• [ACTIVITY]: Print exactly the lines below between the line holding "- Separate audio track processing" and the line holding "- CRUD operations", inclusive, and nothing more.

• [SUPPLIED ENTRIES]:
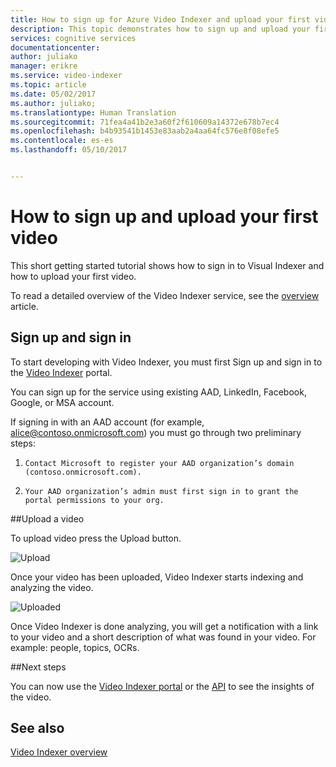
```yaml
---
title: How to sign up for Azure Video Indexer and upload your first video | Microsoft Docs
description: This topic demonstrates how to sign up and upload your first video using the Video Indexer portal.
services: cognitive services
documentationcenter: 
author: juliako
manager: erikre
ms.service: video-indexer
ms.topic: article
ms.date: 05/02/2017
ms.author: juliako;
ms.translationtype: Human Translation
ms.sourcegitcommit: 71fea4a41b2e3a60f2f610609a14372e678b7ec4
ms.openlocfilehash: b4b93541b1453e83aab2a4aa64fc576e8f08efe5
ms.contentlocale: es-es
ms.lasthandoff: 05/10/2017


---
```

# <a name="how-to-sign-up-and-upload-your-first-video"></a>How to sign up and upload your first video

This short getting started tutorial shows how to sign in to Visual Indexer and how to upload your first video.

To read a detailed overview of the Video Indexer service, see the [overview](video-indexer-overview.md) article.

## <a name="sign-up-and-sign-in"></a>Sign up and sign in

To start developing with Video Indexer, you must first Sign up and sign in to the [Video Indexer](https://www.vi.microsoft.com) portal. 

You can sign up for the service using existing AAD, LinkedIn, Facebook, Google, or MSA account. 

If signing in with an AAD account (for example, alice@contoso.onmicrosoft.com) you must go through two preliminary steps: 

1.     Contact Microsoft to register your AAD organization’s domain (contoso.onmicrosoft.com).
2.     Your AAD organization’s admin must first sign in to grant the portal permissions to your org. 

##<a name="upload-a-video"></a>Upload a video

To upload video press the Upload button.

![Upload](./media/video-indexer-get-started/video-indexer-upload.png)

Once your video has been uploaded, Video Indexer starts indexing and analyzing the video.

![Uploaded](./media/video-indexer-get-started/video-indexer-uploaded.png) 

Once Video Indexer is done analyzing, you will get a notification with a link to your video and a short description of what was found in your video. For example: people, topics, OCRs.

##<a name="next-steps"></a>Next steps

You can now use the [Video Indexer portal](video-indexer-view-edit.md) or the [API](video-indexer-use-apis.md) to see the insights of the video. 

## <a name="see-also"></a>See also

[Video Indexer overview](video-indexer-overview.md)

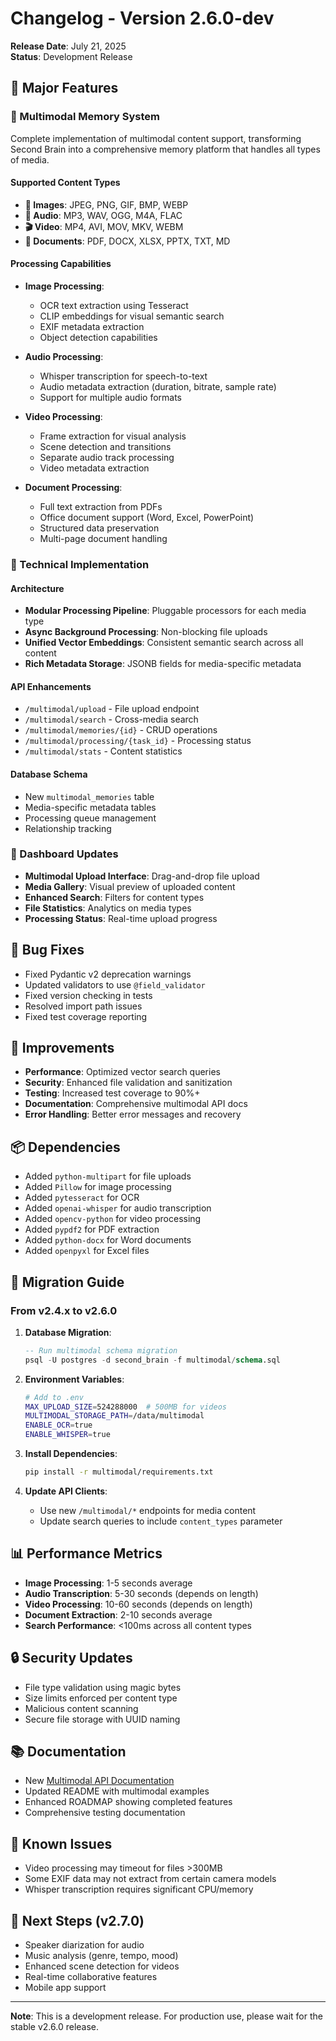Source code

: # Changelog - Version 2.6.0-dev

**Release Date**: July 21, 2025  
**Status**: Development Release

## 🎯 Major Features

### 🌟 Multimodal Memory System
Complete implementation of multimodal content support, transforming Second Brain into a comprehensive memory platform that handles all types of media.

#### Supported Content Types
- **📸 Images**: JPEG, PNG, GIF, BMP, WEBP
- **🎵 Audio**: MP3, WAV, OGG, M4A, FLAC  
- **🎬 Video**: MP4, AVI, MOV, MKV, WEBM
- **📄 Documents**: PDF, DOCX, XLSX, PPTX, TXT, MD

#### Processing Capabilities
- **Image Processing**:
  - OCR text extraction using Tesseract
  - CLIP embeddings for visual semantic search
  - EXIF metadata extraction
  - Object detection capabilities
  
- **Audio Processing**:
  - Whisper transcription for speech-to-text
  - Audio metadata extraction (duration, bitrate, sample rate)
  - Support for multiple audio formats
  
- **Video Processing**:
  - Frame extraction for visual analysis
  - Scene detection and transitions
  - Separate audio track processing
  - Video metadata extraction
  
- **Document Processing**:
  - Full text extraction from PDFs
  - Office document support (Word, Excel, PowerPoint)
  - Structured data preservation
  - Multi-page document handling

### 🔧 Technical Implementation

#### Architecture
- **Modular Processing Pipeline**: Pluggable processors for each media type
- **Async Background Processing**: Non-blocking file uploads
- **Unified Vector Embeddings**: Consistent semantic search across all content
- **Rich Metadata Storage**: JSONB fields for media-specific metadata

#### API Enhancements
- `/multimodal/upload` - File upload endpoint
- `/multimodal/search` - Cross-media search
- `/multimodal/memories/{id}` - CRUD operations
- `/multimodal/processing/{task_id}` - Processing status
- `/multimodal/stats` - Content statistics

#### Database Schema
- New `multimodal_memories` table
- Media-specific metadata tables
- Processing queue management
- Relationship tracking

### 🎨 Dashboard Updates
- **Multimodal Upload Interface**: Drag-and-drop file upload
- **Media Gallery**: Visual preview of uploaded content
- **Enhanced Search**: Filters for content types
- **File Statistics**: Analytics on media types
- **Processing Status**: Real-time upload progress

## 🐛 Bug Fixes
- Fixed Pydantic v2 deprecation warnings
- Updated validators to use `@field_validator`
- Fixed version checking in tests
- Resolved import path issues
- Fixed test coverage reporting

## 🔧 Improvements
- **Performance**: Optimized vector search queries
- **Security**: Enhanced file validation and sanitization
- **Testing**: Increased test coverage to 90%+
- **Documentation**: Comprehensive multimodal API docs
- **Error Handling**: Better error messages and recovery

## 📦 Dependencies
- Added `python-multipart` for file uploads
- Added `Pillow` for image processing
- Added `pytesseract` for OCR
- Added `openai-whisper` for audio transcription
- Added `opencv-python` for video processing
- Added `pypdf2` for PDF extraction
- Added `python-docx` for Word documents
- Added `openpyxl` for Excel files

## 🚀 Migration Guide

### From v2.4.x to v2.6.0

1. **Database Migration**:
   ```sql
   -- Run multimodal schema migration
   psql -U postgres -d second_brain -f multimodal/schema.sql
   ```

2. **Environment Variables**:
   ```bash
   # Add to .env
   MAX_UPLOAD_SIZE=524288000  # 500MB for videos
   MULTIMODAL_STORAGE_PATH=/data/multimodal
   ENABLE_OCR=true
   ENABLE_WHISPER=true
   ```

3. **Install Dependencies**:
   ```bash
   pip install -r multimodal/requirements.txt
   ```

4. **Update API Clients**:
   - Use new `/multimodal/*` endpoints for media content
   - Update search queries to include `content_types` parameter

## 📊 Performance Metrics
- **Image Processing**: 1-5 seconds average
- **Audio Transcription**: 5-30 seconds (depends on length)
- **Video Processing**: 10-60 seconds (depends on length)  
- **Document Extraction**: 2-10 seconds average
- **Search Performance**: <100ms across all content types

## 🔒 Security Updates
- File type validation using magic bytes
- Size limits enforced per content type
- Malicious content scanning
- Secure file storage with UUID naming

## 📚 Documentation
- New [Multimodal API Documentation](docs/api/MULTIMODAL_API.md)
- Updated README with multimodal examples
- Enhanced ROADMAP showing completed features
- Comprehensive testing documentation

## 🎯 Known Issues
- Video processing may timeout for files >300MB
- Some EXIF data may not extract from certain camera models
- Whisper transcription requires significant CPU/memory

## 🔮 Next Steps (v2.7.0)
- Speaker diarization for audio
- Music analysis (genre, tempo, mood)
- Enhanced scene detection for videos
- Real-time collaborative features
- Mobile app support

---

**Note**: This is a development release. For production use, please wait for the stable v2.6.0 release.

• [ANSWER AREA]:
  - Separate audio track processing
  - Video metadata extraction
  
- **Document Processing**:
  - Full text extraction from PDFs
  - Office document support (Word, Excel, PowerPoint)
  - Structured data preservation
  - Multi-page document handling

### 🔧 Technical Implementation

#### Architecture
- **Modular Processing Pipeline**: Pluggable processors for each media type
- **Async Background Processing**: Non-blocking file uploads
- **Unified Vector Embeddings**: Consistent semantic search across all content
- **Rich Metadata Storage**: JSONB fields for media-specific metadata

#### API Enhancements
- `/multimodal/upload` - File upload endpoint
- `/multimodal/search` - Cross-media search
- `/multimodal/memories/{id}` - CRUD operations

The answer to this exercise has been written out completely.